Reviews Comments: An expectation lowerer
An expectation lowerer
Yes, yes, game that saved Squaresoft, kicked off one of the most game successful franchises ever, blah, blah, blah. That doesn't mean it holds up today. Here's why. The best thing I can say about this game is that it has really nice graphics for an NES era game. The character sprites are colourful and detailed, and all the weapon types and many spell types have their own individual animations, which I find impressive. The environments looks spectacular, though there's not much to see on the battle screen, sadly. Gameplay does not fare so well. Though you are allowed a variety of classes (revolutionary as it may be), these classes are terribly unbalanced. The red mage, for example, expensive though he may be, renders black and white mages rather pointless, because red mages are not only much more durable and physically apt, but they can also cherry pick the best spells from both classes. Though there are certain spells he cannot learn, the ones he can are almost always the most useful. Thieves are basically underpowered Fighters, and, until undergoing class upgrade halfway through the game, worthless, unlike the fighter who is useful throughout. And Black Belts are perhaps the most broken of all, able to do massive damage without purchasing anything except the occasional status buff. Other than the classes, there is the atrocious spell charge system, which guarantees you won't be using your precious magic on anything but bosses, and also the large number of obstuctive glitches in this game, even going so far as to have spells that do nothing. Which means that you've wasted your gold irrevocably. The story is paper thin, which is actually a huge problem. Considering the plot they were able to give Final Fantasy II (regardless of said game's quality), they could have done much more with this game. However, it feels unrewarding to sift through countless random battles for a few featureless player avatars. It doesn't work. However, I will admit that the music sounds nice, at least. Overall, I couldn't finish the game, but thankfully, the Dawn of Souls remake makes it playable. It doesn't fix the balance issues (entirely) or the plot, but it replaces spell charges with conventional MP, fixes the glitches and as a whole, is presented much nicer as a modern day package. For me, it is the definitive version of FFI.

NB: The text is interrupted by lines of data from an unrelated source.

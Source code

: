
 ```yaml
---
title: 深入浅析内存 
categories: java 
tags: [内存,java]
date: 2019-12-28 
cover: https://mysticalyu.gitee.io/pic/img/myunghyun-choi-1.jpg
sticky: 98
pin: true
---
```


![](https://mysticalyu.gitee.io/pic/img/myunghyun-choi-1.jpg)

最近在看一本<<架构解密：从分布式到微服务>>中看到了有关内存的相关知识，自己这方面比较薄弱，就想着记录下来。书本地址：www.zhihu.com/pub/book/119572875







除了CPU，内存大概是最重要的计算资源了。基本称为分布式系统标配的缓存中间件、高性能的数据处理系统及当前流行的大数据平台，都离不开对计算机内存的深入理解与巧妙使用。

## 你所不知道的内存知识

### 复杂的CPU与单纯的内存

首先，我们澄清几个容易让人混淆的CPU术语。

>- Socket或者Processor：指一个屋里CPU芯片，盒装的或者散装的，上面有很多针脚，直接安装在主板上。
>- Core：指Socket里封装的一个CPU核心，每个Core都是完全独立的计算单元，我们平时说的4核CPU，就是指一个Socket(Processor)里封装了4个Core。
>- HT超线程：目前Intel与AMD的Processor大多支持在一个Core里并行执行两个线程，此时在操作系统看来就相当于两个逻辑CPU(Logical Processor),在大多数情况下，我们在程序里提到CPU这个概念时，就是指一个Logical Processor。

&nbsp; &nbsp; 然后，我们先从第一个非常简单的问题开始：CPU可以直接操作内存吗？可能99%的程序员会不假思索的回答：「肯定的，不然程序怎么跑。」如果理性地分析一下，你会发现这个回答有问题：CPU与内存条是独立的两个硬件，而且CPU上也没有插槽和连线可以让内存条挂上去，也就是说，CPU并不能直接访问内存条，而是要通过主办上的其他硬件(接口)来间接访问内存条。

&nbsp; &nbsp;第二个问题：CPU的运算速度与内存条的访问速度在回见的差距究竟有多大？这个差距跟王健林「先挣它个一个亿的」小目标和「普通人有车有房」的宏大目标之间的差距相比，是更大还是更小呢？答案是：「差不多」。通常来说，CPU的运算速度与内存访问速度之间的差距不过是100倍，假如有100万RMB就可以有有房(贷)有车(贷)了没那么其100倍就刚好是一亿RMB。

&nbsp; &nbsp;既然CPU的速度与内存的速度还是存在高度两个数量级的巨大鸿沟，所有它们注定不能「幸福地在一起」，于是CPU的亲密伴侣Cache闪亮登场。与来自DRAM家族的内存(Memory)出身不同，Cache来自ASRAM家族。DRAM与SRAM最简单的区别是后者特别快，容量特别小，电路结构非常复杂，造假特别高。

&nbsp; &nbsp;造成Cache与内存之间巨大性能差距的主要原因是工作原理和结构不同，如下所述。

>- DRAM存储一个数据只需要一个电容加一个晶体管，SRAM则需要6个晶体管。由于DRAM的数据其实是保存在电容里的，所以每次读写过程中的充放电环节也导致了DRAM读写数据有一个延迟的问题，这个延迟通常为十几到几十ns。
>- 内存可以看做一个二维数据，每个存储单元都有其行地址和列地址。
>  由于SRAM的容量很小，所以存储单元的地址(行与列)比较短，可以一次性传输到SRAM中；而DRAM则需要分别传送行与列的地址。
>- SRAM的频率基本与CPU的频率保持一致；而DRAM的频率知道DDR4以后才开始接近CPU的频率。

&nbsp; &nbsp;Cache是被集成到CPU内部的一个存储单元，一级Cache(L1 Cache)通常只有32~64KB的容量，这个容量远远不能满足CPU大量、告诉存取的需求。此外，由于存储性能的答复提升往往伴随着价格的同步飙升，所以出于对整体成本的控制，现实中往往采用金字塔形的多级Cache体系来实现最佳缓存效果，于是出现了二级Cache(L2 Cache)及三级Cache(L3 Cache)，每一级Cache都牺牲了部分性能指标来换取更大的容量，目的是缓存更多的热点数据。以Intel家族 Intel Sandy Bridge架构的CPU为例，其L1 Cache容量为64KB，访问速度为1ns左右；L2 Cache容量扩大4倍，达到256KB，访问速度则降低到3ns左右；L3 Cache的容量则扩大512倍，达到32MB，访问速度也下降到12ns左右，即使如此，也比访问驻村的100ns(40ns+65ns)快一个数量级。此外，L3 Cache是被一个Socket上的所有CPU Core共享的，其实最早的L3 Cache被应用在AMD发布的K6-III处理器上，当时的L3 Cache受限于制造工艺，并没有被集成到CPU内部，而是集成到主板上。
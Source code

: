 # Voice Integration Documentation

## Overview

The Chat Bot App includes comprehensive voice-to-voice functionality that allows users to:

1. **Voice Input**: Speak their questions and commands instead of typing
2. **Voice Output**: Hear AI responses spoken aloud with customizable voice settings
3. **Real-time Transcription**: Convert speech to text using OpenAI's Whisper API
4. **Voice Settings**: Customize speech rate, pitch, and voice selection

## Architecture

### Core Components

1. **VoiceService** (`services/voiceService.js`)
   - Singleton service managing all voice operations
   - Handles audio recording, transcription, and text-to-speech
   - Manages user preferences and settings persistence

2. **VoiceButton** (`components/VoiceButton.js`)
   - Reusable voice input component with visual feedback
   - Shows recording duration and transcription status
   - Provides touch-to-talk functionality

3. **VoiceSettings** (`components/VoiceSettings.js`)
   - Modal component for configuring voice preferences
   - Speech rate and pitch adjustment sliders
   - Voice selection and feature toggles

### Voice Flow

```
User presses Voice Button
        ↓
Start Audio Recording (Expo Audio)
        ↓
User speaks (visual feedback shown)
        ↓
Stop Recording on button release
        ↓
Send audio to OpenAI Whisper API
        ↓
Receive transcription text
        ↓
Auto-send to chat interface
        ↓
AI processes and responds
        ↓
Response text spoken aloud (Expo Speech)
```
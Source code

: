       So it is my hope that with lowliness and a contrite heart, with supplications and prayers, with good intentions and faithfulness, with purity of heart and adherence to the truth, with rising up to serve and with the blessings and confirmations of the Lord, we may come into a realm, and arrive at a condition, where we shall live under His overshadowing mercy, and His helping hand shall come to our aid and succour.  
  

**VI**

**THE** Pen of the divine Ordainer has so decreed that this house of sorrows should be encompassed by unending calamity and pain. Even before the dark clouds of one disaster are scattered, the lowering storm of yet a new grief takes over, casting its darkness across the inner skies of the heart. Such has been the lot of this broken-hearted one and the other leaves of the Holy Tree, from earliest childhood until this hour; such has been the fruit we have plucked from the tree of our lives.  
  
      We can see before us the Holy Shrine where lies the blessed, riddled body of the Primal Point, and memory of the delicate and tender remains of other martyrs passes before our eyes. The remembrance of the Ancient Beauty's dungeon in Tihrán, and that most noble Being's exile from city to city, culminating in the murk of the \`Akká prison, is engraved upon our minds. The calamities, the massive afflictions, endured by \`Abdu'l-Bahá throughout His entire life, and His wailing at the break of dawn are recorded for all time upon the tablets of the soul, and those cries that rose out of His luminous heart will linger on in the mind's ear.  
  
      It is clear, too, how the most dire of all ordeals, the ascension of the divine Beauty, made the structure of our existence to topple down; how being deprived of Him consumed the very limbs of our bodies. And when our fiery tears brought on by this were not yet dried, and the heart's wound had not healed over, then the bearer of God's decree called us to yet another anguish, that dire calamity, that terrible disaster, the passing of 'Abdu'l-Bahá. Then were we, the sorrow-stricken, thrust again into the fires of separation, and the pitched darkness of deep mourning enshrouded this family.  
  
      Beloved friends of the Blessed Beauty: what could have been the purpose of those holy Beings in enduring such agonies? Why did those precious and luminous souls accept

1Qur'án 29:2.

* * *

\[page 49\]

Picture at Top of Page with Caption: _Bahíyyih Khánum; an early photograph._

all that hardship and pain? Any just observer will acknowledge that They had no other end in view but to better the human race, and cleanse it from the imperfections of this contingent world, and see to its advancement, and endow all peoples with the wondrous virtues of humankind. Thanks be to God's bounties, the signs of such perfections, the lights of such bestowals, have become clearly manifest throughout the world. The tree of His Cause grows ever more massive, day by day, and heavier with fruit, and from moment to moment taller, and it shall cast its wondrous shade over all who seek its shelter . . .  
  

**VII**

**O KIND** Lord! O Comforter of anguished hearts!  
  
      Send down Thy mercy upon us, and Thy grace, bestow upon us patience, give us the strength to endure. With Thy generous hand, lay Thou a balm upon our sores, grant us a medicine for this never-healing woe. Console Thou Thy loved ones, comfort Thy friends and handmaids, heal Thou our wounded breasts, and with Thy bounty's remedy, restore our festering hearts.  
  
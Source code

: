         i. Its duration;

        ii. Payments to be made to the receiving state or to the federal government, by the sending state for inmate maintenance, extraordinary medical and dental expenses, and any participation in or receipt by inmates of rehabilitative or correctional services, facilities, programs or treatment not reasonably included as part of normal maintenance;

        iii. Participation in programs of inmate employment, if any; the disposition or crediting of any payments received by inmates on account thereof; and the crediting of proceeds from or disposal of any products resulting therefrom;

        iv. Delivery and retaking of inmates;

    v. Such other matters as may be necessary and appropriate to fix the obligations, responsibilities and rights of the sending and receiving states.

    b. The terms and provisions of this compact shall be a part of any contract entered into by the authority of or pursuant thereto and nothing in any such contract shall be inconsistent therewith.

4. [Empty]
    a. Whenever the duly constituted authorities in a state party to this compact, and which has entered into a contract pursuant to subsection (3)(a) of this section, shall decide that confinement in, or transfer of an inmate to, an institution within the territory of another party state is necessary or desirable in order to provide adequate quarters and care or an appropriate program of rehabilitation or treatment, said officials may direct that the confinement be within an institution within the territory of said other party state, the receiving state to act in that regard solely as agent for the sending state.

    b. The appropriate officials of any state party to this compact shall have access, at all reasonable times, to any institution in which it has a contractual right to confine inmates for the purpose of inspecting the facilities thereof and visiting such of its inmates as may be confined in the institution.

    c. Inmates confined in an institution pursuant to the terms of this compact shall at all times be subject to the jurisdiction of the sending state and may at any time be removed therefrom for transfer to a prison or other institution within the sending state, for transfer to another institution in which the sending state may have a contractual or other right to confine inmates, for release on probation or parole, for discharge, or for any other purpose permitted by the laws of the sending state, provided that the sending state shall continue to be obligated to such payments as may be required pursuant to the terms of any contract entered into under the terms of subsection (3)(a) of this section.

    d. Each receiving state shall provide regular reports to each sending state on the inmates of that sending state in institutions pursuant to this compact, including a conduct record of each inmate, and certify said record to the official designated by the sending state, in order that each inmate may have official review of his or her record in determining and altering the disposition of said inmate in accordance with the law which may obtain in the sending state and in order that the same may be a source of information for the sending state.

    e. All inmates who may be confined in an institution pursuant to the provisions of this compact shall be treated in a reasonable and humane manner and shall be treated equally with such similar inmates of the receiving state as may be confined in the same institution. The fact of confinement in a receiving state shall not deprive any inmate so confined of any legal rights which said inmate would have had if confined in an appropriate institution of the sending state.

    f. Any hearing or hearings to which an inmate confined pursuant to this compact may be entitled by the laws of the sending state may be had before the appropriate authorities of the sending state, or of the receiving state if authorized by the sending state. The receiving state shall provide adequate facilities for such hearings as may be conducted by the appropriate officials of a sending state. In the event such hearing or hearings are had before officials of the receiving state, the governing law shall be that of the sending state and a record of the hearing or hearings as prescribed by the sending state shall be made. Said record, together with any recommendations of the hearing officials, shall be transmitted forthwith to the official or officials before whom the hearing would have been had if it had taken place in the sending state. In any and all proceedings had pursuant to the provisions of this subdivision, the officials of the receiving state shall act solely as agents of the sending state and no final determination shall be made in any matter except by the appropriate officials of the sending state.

I think the PSP remake fixed most of the problems, other than the story.
comment #12128 lu127 1st Jan 12
- That doesn't mean it holds up today.Considering the plot they were able to give Final Fantasy II (regardless of said game's quality), they could have done much more with this game.
comment #12135 marcellX 1st Jan 12 (edited by: marcellX)
I am aware of these, but for the record, this is the only Final Fantasy game I've completed thusfar, and one of two that I've played. A later game on the same console. They had all the memory capacity and technology necessary to make a more intricate story, but did not.
comment #12137 DeviousRecital 1st Jan 12
Look at how long does console last until a new model comes, and in all that time how much does the technology improve. For example look at the Prince of Persia original trilogy and how much difference there is between each game despite all being from PS 2. Developers learn from the games they make, that's why the newer ones improve the old ones, that is also not taking into account that as you know the company was going under and this was gonna be their last game, with the success of FF 1 they probably had more money and resources to work with when they were making FF 2.
comment #12139 marcellX 1st Jan 12
Having just finished the game, I agree with these criticisms, except I don't care for how thin the plot was, since it is the first game.
comment #12574 VeryMelon 29th Jan 12
The Dawn of Souls remake is ridiculously broken. That is all.